Items from a data source:
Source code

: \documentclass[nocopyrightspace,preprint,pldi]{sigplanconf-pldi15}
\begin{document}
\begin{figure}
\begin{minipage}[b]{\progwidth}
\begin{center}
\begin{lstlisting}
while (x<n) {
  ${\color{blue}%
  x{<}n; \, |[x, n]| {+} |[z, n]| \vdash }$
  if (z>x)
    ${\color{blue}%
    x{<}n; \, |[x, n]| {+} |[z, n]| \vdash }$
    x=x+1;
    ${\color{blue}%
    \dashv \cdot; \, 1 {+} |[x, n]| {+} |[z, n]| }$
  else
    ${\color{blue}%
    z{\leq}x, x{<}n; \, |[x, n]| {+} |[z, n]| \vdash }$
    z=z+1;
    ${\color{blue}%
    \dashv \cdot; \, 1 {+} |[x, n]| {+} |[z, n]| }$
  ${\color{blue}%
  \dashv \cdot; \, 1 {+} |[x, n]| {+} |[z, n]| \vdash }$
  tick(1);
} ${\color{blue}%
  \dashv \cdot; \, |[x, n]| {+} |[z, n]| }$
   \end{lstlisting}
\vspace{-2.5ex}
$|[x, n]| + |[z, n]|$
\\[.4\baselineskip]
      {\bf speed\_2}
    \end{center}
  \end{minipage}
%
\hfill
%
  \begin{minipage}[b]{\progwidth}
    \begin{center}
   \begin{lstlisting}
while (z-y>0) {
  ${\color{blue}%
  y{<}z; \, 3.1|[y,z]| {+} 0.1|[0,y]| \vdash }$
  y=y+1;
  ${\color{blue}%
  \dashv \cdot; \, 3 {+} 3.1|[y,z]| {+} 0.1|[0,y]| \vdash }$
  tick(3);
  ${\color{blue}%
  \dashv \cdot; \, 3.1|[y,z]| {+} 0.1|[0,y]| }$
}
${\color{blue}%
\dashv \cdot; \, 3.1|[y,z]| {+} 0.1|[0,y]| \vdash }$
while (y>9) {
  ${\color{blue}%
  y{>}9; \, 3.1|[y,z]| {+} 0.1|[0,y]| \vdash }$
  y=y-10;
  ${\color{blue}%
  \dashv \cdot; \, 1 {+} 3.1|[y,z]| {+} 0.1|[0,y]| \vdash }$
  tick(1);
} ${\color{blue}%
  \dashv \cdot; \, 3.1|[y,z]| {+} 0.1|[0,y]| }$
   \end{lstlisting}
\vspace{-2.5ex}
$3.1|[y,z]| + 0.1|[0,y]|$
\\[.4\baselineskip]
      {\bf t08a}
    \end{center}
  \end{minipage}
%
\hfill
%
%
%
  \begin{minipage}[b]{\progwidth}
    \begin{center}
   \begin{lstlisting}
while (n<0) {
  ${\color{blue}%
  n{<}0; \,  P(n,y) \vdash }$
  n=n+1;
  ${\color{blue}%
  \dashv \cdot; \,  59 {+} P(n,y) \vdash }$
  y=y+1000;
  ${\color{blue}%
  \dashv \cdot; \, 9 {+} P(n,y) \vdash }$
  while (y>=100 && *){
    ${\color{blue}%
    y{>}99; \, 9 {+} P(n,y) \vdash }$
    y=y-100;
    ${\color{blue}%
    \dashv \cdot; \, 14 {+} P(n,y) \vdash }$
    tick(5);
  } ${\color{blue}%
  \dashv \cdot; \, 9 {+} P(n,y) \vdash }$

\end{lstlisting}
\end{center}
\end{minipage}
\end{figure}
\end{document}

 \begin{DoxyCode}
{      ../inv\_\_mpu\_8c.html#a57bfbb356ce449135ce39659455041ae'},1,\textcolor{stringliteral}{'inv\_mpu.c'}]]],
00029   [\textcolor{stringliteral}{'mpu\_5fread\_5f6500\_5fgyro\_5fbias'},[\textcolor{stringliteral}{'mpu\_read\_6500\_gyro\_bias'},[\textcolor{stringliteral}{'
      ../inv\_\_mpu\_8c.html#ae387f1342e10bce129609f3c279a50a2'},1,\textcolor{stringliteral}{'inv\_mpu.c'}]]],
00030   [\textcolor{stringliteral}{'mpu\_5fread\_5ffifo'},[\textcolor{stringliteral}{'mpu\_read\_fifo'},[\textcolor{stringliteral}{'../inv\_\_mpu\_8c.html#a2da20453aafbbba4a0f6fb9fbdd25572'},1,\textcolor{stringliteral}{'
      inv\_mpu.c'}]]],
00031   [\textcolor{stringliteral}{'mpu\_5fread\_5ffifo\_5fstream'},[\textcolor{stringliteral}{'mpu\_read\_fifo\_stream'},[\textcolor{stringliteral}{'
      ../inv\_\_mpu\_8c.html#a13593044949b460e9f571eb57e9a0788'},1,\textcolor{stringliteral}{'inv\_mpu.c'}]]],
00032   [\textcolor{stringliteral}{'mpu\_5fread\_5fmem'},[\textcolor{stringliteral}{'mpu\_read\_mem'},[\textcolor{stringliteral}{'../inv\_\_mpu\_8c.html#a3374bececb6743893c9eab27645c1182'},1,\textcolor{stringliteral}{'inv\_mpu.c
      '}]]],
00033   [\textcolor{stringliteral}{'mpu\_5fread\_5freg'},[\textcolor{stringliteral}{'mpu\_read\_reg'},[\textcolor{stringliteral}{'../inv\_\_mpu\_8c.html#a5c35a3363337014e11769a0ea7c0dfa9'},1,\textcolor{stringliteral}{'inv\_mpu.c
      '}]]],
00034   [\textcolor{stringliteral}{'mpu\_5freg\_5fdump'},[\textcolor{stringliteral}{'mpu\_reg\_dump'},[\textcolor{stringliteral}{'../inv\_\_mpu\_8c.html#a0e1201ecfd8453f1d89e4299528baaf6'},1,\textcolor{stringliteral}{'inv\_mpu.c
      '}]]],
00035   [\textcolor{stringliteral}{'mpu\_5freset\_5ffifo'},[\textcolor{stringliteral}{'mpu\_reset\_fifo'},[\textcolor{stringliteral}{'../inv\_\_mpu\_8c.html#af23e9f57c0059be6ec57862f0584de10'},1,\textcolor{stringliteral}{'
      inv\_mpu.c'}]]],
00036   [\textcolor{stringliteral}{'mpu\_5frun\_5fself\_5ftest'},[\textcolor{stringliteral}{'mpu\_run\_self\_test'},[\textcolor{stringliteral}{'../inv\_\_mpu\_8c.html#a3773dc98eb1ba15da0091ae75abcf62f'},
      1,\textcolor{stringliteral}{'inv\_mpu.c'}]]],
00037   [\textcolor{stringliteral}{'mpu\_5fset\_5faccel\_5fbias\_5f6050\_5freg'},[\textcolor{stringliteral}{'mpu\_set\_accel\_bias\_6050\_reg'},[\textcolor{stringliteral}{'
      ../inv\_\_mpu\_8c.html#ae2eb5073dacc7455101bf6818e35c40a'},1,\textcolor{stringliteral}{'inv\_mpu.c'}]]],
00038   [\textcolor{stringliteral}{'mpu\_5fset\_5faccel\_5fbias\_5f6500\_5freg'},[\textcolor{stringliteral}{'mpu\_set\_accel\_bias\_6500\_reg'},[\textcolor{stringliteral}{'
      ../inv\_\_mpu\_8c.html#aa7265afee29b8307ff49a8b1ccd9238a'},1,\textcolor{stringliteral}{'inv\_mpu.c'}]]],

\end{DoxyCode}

Your instructions – When you find a line in the records that contains the word "begin", copy it.

Solution to this exercise –
\begin{document}
\begin{figure}
\begin{minipage}[b]{\progwidth}
\begin{center}
\begin{lstlisting}
  \begin{minipage}[b]{\progwidth}
    \begin{center}
   \begin{lstlisting}
  \begin{minipage}[b]{\progwidth}
    \begin{center}
   \begin{lstlisting}
 \begin{DoxyCode}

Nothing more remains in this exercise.